### Given records

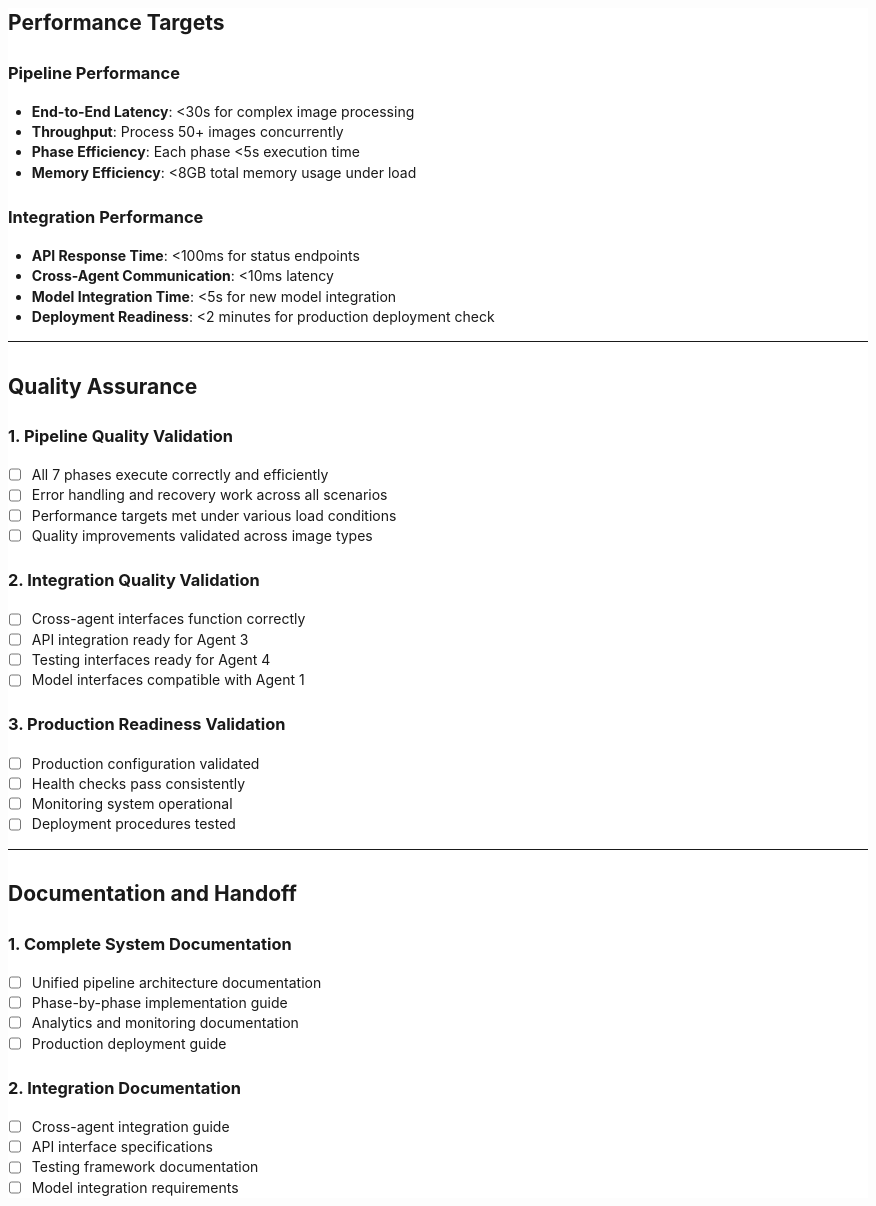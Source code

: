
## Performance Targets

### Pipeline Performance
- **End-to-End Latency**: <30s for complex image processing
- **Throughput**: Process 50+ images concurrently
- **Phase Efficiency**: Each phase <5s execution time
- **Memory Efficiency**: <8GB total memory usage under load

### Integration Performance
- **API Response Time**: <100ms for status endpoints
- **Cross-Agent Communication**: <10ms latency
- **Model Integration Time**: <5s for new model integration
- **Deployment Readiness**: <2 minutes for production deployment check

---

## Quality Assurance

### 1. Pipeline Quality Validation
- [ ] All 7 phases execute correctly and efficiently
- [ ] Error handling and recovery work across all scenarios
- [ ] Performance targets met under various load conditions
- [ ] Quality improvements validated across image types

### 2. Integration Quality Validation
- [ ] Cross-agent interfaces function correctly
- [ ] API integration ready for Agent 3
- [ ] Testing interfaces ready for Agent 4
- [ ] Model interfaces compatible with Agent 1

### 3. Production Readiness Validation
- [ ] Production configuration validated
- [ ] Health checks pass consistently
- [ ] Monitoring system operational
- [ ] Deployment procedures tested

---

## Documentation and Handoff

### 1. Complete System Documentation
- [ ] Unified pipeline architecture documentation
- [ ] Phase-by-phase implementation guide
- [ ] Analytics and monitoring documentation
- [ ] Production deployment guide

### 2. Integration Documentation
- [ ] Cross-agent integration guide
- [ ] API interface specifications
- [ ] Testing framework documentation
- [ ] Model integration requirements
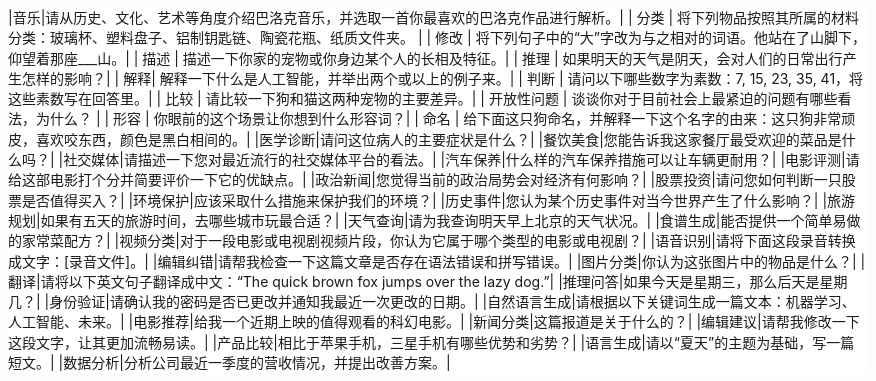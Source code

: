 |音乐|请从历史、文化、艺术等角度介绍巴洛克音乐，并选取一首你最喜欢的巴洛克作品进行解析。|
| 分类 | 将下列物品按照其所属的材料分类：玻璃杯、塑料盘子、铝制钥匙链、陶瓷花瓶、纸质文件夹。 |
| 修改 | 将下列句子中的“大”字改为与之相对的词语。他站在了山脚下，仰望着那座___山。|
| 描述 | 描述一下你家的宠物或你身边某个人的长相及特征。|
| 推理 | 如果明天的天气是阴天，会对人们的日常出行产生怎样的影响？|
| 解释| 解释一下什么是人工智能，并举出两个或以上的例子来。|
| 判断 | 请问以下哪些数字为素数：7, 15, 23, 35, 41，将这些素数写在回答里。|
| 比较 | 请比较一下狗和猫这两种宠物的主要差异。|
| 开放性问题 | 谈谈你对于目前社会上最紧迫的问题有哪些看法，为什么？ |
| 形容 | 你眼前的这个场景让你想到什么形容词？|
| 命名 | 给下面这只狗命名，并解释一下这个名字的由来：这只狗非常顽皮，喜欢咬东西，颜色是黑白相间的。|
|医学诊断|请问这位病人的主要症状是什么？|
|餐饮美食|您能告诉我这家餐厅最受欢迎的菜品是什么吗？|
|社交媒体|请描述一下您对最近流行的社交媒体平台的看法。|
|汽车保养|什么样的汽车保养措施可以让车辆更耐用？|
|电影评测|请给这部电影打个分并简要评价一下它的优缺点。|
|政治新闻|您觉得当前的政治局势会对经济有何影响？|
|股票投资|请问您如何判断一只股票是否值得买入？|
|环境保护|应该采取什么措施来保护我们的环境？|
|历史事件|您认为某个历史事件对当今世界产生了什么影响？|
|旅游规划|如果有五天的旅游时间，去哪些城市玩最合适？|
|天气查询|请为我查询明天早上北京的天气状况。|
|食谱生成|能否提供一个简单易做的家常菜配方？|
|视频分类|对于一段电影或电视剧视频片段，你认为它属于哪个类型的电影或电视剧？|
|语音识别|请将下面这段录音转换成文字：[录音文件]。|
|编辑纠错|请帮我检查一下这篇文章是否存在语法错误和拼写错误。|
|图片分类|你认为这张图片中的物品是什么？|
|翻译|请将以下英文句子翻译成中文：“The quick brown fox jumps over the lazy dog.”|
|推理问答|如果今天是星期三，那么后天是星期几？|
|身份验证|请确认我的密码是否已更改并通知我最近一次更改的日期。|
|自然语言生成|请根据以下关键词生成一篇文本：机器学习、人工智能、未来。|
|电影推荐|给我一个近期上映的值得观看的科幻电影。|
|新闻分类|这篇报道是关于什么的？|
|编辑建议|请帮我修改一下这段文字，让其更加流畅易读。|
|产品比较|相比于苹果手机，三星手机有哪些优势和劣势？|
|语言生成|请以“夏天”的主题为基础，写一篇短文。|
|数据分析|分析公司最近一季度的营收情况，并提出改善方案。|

...

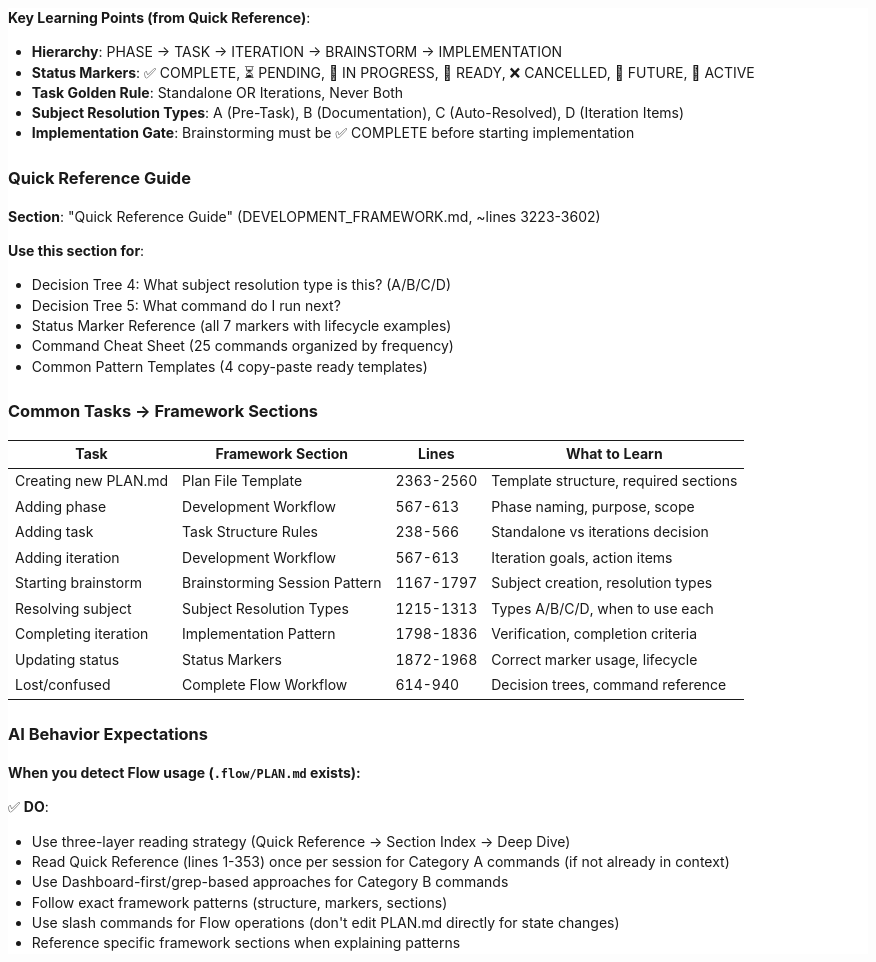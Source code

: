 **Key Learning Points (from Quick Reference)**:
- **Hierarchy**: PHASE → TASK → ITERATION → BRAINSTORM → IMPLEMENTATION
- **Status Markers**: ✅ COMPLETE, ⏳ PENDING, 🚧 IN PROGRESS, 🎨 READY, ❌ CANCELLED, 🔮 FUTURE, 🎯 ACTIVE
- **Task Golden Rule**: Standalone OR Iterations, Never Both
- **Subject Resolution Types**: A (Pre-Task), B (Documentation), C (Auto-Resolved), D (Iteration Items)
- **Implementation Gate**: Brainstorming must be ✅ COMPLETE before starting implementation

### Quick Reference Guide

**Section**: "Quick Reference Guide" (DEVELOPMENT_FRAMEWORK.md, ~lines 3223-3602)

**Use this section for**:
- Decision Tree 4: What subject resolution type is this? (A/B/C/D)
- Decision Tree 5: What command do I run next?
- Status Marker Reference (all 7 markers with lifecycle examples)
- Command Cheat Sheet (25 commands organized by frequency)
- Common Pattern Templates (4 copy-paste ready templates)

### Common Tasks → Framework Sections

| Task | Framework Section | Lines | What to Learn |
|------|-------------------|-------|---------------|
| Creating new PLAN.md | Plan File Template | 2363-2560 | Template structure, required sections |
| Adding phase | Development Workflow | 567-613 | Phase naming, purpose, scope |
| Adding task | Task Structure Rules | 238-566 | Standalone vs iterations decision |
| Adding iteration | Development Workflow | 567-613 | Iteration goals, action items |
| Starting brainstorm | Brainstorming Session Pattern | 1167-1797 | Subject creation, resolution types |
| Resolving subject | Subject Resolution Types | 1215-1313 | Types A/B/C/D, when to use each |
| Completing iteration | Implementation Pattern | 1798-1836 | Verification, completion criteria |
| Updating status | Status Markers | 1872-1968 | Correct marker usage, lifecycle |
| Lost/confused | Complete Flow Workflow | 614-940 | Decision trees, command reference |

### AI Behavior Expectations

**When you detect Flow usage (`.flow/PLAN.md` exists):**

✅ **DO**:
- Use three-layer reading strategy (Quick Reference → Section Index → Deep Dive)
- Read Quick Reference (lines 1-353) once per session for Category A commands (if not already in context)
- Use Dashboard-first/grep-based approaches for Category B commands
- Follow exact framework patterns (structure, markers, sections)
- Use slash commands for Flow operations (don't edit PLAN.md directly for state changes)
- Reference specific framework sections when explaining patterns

### Exercise directions
Could you restate word for word the lines above, from the one that contains "What to Learn |" through the one that contains "purpose, scope |", and no others?

### Response to this task
| Task | Framework Section | Lines | What to Learn |
|------|-------------------|-------|---------------|
| Creating new PLAN.md | Plan File Template | 2363-2560 | Template structure, required sections |
| Adding phase | Development Workflow | 567-613 | Phase naming, purpose, scope |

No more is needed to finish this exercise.